Secondly, while Putin is regarded in the West and is presented in his own domestic propaganda as an absolutist autocrat, he has in fact often functioned more like the chairman of a squabbling collection of state oligarchs. He has even encouraged their feuds as part of a strategy of “divide and rule,” and he has only stepped in to resolve them – in this case, very belatedly – when they have risked breaking out in public and threatening his own authority. Putin has also been a master in the distribution of state patronage, making sure that as long as they remain loyal to him, the losers in intra-regime disputes have still been compensated with considerable wealth.
Can this regime and this form of government continue? Everything still depends on what happens on the battlefield in Ukraine. If the Russians can hold their present line, Putin’s rule will most probably survive. Another major defeat would probably finish it.
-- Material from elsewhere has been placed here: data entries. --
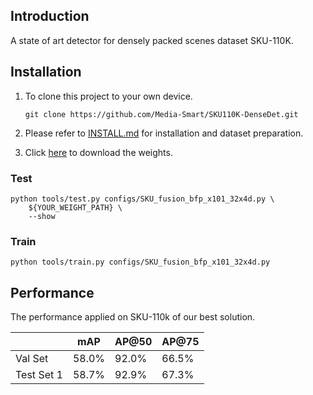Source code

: ## Introduction

A state of art detector for densely packed scenes dataset SKU-110K.



## Installation

1. To clone this project to your own device.

   ```
   git clone https://github.com/Media-Smart/SKU110K-DenseDet.git
   ```

2. Please refer to [INSTALL.md](docs/INSTALL.md) for installation and dataset preparation.

3. Click [here](https://drive.google.com/file/d/1XM8OzRdcbDbSrvlcMgJsFX76lBmdN2Td/view?usp=sharing) to download the weights. 


### Test

```shell
python tools/test.py configs/SKU_fusion_bfp_x101_32x4d.py \
    ${YOUR_WEIGHT_PATH} \
    --show
```

### Train

```shell
python tools/train.py configs/SKU_fusion_bfp_x101_32x4d.py
```

## Performance

The performance applied on SKU-110k of our best solution.

|            | mAP   | AP@50  | AP@75 |
| ---------- | ----  | -----  | ----- |
| Val Set    | 58.0% | 92.0%  | 66.5% |
| Test Set 1 | 58.7% | 92.9%  | 67.3% |









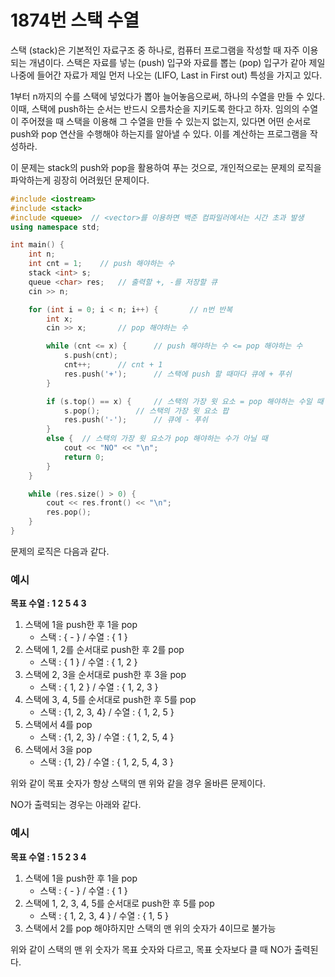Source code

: # 1874번 스택 수열

<aside>

스택 (stack)은 기본적인 자료구조 중 하나로, 컴퓨터 프로그램을 작성할 때 자주 이용되는 개념이다. 스택은 자료를 넣는 (push) 입구와 자료를 뽑는 (pop) 입구가 같아 제일 나중에 들어간 자료가 제일 먼저 나오는 (LIFO, Last in First out) 특성을 가지고 있다.

1부터 n까지의 수를 스택에 넣었다가 뽑아 늘어놓음으로써, 하나의 수열을 만들 수 있다. 이때, 스택에 push하는 순서는 반드시 오름차순을 지키도록 한다고 하자. 임의의 수열이 주어졌을 때 스택을 이용해 그 수열을 만들 수 있는지 없는지, 있다면 어떤 순서로 push와 pop 연산을 수행해야 하는지를 알아낼 수 있다. 이를 계산하는 프로그램을 작성하라.

</aside>

이 문제는 stack의 push와 pop을 활용하여 푸는 것으로, 개인적으로는 문제의 로직을 파악하는게 굉장히 어려웠던 문제이다.

```cpp
#include <iostream>
#include <stack>
#include <queue>  // <vector>를 이용하면 백준 컴파일러에서는 시간 초과 발생
using namespace std;

int main() {
	int n;
	int cnt = 1;	// push 해야하는 수
	stack <int> s;
	queue <char> res;	// 출력할 +, -를 저장할 큐
	cin >> n;

	for (int i = 0; i < n; i++) {		// n번 반복
		int x;
		cin >> x;		// pop 해야하는 수

		while (cnt <= x) {		// push 해야하는 수 <= pop 해야하는 수
			s.push(cnt);
			cnt++;		// cnt + 1
			res.push('+');		// 스택에 push 할 때마다 큐에 + 푸쉬
		}

		if (s.top() == x) {		// 스택의 가장 윗 요소 = pop 해야하는 수일 때
			s.pop();		// 스택의 가장 윗 요소 팝
			res.push('-');		// 큐에 - 푸쉬
		}
		else {	// 스택의 가장 윗 요소가 pop 해야하는 수가 아닐 때
			cout << "NO" << "\n";
			return 0;
		}
	}

	while (res.size() > 0) {
		cout << res.front() << "\n";
		res.pop();
	}
}
```

문제의 로직은 다음과 같다.

<aside>

### 예시

**목표 수열 : 1 2 5 4 3**

1. 스택에 1을 push한 후 1을 pop
    - 스택 : { - } / 수열 : { 1 }
2. 스택에 1, 2를 순서대로 push한 후 2를 pop 
    - 스택 : { 1 } / 수열 : { 1, 2 }
3. 스택에 2, 3을 순서대로 push한 후 3을 pop
    - 스택 : { 1, 2 } / 수열 : { 1, 2, 3 }
4. 스택에 3, 4, 5를 순서대로 push한 후 5를 pop
    - 스택 : {1, 2, 3, 4} / 수열 : { 1, 2, 5 }
5. 스택에서 4를 pop
    - 스택 : {1, 2, 3} / 수열 : { 1, 2, 5, 4 }
6. 스택에서 3을 pop
    - 스택 : {1, 2} / 수열 : { 1, 2, 5, 4, 3 }
</aside>

위와 같이 목표 숫자가 항상 스택의 맨 위와 같을 경우 올바른 문제이다.

NO가 출력되는 경우는 아래와 같다.

<aside>

### 예시

**목표 수열 : 1 5 2 3 4**

1. 스택에 1을 push한 후 1을 pop
    - 스택 : { - } / 수열 : { 1 }
2. 스택에 1, 2, 3, 4, 5를 순서대로 push한 후 5를 pop
    - 스택 : { 1, 2, 3, 4 } / 수열 : { 1, 5 }
3. 스택에서 2를 pop 해야하지만 스택의 맨 위의 숫자가 4이므로 불가능
</aside>

위와 같이 스택의 맨 위 숫자가 목표 숫자와 다르고, 목표 숫자보다 클 때 NO가 출력된다.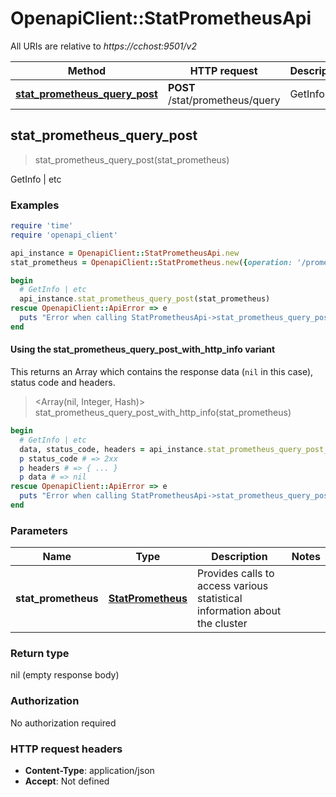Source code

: # OpenapiClient::StatPrometheusApi

All URIs are relative to *https://cchost:9501/v2*

| Method | HTTP request | Description |
| ------ | ------------ | ----------- |
| [**stat_prometheus_query_post**](StatPrometheusApi.md#stat_prometheus_query_post) | **POST** /stat/prometheus/query | GetInfo | etc |


## stat_prometheus_query_post

> stat_prometheus_query_post(stat_prometheus)

GetInfo | etc

### Examples

```ruby
require 'time'
require 'openapi_client'

api_instance = OpenapiClient::StatPrometheusApi.new
stat_prometheus = OpenapiClient::StatPrometheus.new({operation: '/prometheus'}) # StatPrometheus | Provides calls to access various statistical information about the cluster

begin
  # GetInfo | etc
  api_instance.stat_prometheus_query_post(stat_prometheus)
rescue OpenapiClient::ApiError => e
  puts "Error when calling StatPrometheusApi->stat_prometheus_query_post: #{e}"
end
```

#### Using the stat_prometheus_query_post_with_http_info variant

This returns an Array which contains the response data (`nil` in this case), status code and headers.

> <Array(nil, Integer, Hash)> stat_prometheus_query_post_with_http_info(stat_prometheus)

```ruby
begin
  # GetInfo | etc
  data, status_code, headers = api_instance.stat_prometheus_query_post_with_http_info(stat_prometheus)
  p status_code # => 2xx
  p headers # => { ... }
  p data # => nil
rescue OpenapiClient::ApiError => e
  puts "Error when calling StatPrometheusApi->stat_prometheus_query_post_with_http_info: #{e}"
end
```

### Parameters

| Name | Type | Description | Notes |
| ---- | ---- | ----------- | ----- |
| **stat_prometheus** | [**StatPrometheus**](StatPrometheus.md) | Provides calls to access various statistical information about the cluster |  |

### Return type

nil (empty response body)

### Authorization

No authorization required

### HTTP request headers

- **Content-Type**: application/json
- **Accept**: Not defined

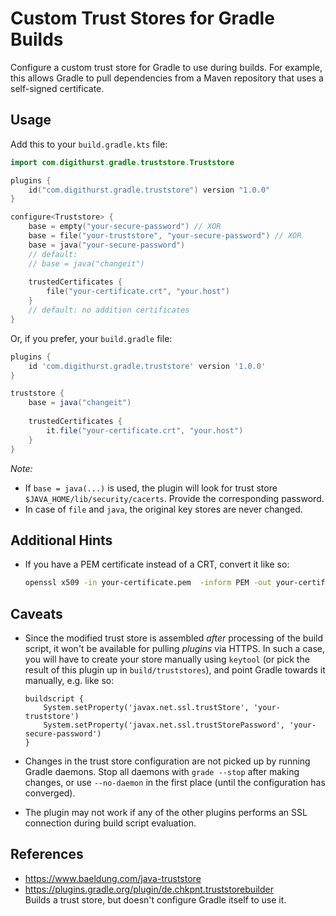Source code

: # Custom Trust Stores for Gradle Builds

<!-- TODO: add badges -->

Configure a custom trust store for Gradle to use during builds.
For example, this allows Gradle to pull dependencies from a Maven
repository that uses a self-signed certificate.

## Usage

Add this to your `build.gradle.kts` file:

```kotlin
import com.digithurst.gradle.truststore.Truststore

plugins {
    id("com.digithurst.gradle.truststore") version "1.0.0"
}

configure<Truststore> {
    base = empty("your-secure-password") // XOR
    base = file("your-truststore", "your-secure-password") // XOR
    base = java("your-secure-password")
    // default: 
    // base = java("changeit")
    
    trustedCertificates {
        file("your-certificate.crt", "your.host")
    }
    // default: no addition certificates
}
```

Or, if you prefer, your `build.gradle` file:

```groovy
plugins {
    id 'com.digithurst.gradle.truststore' version '1.0.0'
}

truststore {
    base = java("changeit")
    
    trustedCertificates {
        it.file("your-certificate.crt", "your.host")
    }
}

```

_Note:_ 

 * If `base = java(...)` is used, the plugin will look for trust store 
   `$JAVA_HOME/lib/security/cacerts`. Provide the corresponding password.
 * In case of `file` and `java`, the original key stores are never changed.


## Additional Hints

 * If you have a PEM certificate instead of a CRT, convert it like so:
 
    ```bash
    openssl x509 -in your-certificate.pem  -inform PEM -out your-certificate.crt
    ```
    
## Caveats

<!-- TODO: investigate -->

 * Since the modified trust store is assembled _after_ processing of
   the build script, it won't be available for pulling _plugins_ via 
   HTTPS. In such a case, you will have to create your store manually
   using `keytool` (or pick the result of this plugin up in 
   `build/truststores`), and point Gradle towards it manually, 
   e.g. like so:
   
   ```groove
   buildscript {
       System.setProperty('javax.net.ssl.trustStore', 'your-truststore')
       System.setProperty('javax.net.ssl.trustStorePassword', 'your-secure-password')
   }
   ```
 * Changes in the trust store configuration are not picked up by running
   Gradle daemons. Stop all daemons with `grade --stop` after making
   changes, or use `--no-daemon` in the first place (until the configuration
   has converged).
 * The plugin may not work if any of the other plugins performs an SSL connection
   during build script evaluation.

## References

 * https://www.baeldung.com/java-truststore
 * https://plugins.gradle.org/plugin/de.chkpnt.truststorebuilder  
   Builds a trust store, but doesn't configure Gradle itself to use it.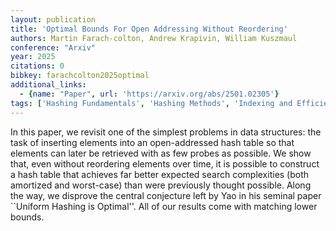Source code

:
 ```yaml
---
layout: publication
title: 'Optimal Bounds For Open Addressing Without Reordering'
authors: Martin Farach-colton, Andrew Krapivin, William Kuszmaul
conference: "Arxiv"
year: 2025
citations: 0
bibkey: farachcolton2025optimal
additional_links:
  - {name: "Paper", url: 'https://arxiv.org/abs/2501.02305'}
tags: ['Hashing Fundamentals', 'Hashing Methods', 'Indexing and Efficiency']
---
```

In this paper, we revisit one of the simplest problems in data structures:
the task of inserting elements into an open-addressed hash table so that
elements can later be retrieved with as few probes as possible. We show that,
even without reordering elements over time, it is possible to construct a hash
table that achieves far better expected search complexities (both amortized and
worst-case) than were previously thought possible. Along the way, we disprove
the central conjecture left by Yao in his seminal paper ``Uniform Hashing is
Optimal''. All of our results come with matching lower bounds.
Concerning his personal authority, an early question will be whether having suppressed Prigozhin, Putin can now act to replace Shoigu and Gerasimov, as so many Russian soldiers would wish – or whether he is still inextricably bound to these and other cronies (of whom Prigozhin was previously one), irrespective of their manifest failures and crimes. For a key factor in the disastrous decision to invade Ukraine and the general decline of the Putin regime’s competence has been his increasing tendency to surround himself with an ever-smaller group of close associates and rely exclusively on them for advice.
Finally, the Wagner revolt, however brief and unsuccessful, will inevitably renew speculation about whether Putin’s prestige has been so badly damaged that he will decide not to stand again for president in the elections due (according to the constitution) early next year, and instead hand over to a chosen successor (as President Yeltsin handed over to him in 1999). However, while the revolt has been a bad blow to Putin, it may also have underlined once again his vital personal importance to the political system that he has created – which could lead his associates in that system to beg him to stay on, for fear that without him they would be incapable of peacefully mediating their own rivalries.
For if Putin was instrumental in the rise of Wagner to the point that it became a menace to the Russian state, it also seems likely that only he could have brought the Wagner revolt to an end quickly and without bloodshed and possible civil war. At the start of the Cold War, George Kennan wrote presciently that if Communist Party authority faltered, “Russia might be changed overnight from one of the strongest to one of the weakest and most pitiable of national societies.” It is possible to wonder whether that may be true today of Putin’s authority, however diminished.